What is required
Go through the listing beneath this task and return every line that carries the string "product".

The input
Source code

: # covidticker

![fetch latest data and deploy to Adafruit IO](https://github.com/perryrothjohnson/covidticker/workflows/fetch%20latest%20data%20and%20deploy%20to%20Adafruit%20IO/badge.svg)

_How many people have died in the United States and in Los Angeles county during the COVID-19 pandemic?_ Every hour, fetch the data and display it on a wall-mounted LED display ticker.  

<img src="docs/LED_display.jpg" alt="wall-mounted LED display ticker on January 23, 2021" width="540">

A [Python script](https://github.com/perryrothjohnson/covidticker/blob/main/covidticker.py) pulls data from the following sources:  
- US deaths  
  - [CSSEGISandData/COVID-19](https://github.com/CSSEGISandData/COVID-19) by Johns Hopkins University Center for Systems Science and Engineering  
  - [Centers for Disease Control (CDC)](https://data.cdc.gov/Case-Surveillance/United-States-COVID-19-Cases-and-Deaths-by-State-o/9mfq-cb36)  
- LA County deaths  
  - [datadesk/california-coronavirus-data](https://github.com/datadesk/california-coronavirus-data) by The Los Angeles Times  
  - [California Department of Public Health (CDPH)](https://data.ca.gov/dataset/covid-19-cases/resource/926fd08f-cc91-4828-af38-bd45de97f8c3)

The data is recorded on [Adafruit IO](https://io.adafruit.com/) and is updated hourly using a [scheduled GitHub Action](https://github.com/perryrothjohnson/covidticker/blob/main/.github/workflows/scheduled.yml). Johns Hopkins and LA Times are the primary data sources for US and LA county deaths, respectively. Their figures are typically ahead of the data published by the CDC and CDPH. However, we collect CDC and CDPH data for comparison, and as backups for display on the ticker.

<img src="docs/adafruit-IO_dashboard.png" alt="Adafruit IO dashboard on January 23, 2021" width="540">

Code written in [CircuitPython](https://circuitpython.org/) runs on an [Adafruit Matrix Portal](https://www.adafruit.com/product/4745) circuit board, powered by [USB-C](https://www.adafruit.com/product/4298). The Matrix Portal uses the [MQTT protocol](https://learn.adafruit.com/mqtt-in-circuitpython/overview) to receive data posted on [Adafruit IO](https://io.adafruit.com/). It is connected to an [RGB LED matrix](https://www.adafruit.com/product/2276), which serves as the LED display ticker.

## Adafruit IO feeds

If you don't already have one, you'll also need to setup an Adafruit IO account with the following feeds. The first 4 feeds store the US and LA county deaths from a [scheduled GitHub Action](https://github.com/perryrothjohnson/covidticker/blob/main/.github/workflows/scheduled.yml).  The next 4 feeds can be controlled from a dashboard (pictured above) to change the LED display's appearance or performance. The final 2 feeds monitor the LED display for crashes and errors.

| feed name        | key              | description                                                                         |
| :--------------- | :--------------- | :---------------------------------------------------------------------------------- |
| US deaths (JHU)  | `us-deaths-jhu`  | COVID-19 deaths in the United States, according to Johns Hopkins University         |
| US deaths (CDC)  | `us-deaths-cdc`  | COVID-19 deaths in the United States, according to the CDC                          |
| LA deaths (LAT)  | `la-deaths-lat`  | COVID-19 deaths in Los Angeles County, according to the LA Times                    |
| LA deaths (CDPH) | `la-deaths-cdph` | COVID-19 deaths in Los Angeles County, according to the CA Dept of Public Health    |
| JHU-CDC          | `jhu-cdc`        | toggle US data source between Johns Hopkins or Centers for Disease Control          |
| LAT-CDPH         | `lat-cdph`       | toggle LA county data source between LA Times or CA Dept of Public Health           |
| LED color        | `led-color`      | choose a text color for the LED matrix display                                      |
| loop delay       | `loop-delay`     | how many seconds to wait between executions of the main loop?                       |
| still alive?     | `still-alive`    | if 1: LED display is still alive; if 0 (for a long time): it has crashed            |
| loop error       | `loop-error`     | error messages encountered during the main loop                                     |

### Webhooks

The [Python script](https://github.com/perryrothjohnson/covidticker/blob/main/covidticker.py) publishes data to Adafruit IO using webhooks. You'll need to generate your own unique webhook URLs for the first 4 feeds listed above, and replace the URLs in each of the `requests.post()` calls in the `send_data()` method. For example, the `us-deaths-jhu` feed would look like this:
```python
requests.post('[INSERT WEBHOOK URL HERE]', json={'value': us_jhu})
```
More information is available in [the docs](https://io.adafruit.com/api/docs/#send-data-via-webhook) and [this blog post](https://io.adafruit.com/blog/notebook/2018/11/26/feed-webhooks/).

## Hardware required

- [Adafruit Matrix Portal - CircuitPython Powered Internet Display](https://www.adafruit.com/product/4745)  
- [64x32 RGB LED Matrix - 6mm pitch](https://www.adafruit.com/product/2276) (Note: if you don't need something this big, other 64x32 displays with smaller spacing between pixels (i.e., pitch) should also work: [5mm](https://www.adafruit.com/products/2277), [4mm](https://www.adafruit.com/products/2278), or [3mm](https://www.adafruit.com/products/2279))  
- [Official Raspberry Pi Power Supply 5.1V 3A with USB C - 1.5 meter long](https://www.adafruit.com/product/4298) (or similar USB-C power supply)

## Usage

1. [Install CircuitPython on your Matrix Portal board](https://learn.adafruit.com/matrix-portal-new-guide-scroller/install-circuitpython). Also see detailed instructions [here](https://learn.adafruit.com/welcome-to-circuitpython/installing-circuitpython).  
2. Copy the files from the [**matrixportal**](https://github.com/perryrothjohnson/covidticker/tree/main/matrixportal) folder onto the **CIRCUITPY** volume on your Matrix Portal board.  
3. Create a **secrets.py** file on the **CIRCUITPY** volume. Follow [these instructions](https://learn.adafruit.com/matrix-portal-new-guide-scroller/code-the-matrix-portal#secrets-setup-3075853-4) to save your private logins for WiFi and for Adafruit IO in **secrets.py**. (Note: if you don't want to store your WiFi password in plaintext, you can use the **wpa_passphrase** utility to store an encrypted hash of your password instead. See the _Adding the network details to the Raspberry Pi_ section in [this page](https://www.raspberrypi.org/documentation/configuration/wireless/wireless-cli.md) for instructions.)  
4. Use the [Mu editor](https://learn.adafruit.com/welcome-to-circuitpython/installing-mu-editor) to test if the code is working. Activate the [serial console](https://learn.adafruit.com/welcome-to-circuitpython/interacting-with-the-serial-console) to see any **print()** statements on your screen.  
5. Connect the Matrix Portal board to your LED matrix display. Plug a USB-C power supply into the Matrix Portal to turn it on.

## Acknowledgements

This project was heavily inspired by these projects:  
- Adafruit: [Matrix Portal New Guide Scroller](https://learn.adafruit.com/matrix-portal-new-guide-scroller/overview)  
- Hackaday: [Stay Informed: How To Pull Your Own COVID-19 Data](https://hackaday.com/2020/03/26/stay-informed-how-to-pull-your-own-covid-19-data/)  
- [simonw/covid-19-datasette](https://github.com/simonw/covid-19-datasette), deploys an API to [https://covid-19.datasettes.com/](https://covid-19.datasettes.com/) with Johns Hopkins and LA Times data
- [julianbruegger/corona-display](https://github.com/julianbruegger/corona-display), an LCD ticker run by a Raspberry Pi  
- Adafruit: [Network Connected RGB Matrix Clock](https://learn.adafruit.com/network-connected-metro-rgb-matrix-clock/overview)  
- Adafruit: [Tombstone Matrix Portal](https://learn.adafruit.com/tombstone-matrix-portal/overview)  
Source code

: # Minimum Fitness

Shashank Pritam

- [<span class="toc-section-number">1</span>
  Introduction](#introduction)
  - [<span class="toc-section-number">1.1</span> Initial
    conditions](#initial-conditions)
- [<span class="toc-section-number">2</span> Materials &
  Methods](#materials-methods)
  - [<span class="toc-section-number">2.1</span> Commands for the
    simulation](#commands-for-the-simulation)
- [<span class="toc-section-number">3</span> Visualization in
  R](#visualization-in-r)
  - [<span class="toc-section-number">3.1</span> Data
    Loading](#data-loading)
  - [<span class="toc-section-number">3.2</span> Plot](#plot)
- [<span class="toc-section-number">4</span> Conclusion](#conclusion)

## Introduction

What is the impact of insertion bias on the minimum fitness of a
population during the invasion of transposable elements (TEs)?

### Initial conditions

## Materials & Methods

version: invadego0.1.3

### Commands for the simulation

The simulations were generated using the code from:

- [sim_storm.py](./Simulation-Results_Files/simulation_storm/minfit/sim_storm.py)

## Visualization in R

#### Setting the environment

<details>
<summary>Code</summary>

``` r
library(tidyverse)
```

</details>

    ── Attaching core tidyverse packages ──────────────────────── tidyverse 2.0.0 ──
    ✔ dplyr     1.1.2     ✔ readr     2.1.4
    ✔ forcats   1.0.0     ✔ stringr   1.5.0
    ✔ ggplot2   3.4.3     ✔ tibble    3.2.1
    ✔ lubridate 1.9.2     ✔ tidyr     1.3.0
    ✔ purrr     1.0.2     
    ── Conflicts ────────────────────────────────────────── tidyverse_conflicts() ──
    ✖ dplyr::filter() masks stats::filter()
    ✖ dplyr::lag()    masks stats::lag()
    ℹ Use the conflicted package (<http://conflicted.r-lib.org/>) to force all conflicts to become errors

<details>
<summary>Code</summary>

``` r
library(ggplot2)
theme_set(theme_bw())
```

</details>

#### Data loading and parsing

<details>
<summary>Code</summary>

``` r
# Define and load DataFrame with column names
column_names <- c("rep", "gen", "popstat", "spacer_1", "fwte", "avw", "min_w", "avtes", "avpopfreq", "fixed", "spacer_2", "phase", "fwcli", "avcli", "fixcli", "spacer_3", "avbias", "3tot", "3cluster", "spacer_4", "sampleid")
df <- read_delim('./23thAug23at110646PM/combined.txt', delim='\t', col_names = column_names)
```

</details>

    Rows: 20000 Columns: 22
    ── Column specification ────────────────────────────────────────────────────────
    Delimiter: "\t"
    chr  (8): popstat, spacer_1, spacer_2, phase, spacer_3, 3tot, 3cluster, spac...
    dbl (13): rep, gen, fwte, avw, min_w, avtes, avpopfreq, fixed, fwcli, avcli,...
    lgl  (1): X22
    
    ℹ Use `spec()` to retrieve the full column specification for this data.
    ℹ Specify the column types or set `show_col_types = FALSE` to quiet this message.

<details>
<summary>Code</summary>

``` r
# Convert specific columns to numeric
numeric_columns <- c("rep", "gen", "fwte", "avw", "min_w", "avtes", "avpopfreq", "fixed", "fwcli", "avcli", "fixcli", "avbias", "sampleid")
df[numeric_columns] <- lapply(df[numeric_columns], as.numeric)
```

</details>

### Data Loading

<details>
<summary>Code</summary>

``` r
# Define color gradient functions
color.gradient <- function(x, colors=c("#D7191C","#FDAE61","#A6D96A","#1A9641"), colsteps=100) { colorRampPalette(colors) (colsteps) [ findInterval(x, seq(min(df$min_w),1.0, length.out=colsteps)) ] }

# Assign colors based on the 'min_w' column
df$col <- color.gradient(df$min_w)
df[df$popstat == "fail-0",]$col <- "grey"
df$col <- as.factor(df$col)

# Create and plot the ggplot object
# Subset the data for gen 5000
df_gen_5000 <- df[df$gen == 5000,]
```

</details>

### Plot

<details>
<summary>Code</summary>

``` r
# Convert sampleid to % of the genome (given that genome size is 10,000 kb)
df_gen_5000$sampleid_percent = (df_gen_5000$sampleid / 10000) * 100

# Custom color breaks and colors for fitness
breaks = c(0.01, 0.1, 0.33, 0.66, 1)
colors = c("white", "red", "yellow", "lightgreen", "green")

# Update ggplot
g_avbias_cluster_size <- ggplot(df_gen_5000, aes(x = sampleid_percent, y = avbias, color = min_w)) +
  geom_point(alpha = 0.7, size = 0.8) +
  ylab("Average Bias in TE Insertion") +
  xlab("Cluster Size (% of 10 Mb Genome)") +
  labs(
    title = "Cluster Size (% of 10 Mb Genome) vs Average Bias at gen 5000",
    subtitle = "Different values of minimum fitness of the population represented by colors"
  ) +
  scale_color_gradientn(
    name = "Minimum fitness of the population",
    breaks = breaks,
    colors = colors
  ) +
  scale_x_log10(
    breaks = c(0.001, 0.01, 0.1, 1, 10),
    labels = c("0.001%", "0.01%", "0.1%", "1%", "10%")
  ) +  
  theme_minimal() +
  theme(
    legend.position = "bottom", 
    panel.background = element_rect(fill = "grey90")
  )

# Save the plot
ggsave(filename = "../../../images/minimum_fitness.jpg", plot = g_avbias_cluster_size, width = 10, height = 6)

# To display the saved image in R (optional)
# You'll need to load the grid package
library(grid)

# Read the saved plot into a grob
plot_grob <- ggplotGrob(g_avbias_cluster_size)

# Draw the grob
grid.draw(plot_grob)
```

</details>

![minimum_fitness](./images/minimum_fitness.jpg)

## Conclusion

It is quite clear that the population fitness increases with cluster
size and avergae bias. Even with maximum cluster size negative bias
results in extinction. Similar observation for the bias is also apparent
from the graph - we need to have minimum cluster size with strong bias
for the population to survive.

Result of this exercise
Code written in [CircuitPython](https://circuitpython.org/) runs on an [Adafruit Matrix Portal](https://www.adafruit.com/product/4745) circuit board, powered by [USB-C](https://www.adafruit.com/product/4298). The Matrix Portal uses the [MQTT protocol](https://learn.adafruit.com/mqtt-in-circuitpython/overview) to receive data posted on [Adafruit IO](https://io.adafruit.com/). It is connected to an [RGB LED matrix](https://www.adafruit.com/product/2276), which serves as the LED display ticker.
- [Adafruit Matrix Portal - CircuitPython Powered Internet Display](https://www.adafruit.com/product/4745)  
- [64x32 RGB LED Matrix - 6mm pitch](https://www.adafruit.com/product/2276) (Note: if you don't need something this big, other 64x32 displays with smaller spacing between pixels (i.e., pitch) should also work: [5mm](https://www.adafruit.com/products/2277), [4mm](https://www.adafruit.com/products/2278), or [3mm](https://www.adafruit.com/products/2279))  
- [Official Raspberry Pi Power Supply 5.1V 3A with USB C - 1.5 meter long](https://www.adafruit.com/product/4298) (or similar USB-C power supply)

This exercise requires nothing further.